---------- Extracted information ----------

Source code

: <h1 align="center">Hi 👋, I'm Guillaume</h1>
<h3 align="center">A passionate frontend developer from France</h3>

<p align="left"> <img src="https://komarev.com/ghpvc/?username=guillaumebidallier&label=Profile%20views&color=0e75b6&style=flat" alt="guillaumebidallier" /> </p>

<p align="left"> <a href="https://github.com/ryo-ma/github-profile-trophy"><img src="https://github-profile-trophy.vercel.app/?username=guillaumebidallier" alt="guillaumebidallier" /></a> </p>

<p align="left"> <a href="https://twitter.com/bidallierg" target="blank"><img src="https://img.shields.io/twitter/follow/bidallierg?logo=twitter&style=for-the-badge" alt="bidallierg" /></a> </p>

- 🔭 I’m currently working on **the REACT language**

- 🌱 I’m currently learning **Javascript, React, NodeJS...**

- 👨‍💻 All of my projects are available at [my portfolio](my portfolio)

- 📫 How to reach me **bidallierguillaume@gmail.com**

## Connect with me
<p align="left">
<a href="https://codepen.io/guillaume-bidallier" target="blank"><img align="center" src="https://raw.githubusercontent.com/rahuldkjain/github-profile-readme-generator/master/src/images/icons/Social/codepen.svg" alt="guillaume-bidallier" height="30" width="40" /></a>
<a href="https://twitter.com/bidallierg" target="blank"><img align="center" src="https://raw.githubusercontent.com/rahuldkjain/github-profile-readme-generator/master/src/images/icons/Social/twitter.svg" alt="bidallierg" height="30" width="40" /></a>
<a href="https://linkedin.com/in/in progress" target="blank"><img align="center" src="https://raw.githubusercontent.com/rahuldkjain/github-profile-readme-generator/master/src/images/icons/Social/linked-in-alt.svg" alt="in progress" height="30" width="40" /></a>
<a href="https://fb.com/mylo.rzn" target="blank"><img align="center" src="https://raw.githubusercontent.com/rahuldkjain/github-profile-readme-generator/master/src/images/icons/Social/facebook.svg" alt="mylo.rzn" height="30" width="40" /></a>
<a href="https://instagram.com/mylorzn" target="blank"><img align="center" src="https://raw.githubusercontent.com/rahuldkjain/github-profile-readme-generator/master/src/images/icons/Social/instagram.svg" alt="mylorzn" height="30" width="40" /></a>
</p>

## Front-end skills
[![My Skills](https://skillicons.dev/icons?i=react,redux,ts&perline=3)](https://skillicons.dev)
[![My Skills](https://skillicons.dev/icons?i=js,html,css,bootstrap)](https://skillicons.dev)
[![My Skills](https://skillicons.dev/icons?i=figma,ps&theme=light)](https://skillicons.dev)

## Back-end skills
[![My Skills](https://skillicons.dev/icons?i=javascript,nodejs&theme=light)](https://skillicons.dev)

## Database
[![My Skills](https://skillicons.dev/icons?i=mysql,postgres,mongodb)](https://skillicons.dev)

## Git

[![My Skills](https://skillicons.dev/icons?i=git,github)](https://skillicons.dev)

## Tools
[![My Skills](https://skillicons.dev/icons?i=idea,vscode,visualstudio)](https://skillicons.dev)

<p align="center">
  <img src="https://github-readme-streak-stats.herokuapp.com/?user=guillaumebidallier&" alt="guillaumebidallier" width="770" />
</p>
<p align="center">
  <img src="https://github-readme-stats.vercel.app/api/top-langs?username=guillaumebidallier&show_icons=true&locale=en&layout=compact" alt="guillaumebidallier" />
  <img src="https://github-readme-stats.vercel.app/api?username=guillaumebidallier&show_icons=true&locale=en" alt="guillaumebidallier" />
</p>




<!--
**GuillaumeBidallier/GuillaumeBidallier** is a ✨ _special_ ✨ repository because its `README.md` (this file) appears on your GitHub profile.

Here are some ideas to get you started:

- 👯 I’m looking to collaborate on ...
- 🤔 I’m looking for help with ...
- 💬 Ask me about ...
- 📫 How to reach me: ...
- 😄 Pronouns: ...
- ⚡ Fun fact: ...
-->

----------

Retype exactly, please, only the lines of the entries that run from the one containing "- 👯 I’m looking to collaborate on ..." to the last.

— Exercise answer —
- 👯 I’m looking to collaborate on ...
- 🤔 I’m looking for help with ...
- 💬 Ask me about ...
- 📫 How to reach me: ...
- 😄 Pronouns: ...
- ⚡ Fun fact: ...
-->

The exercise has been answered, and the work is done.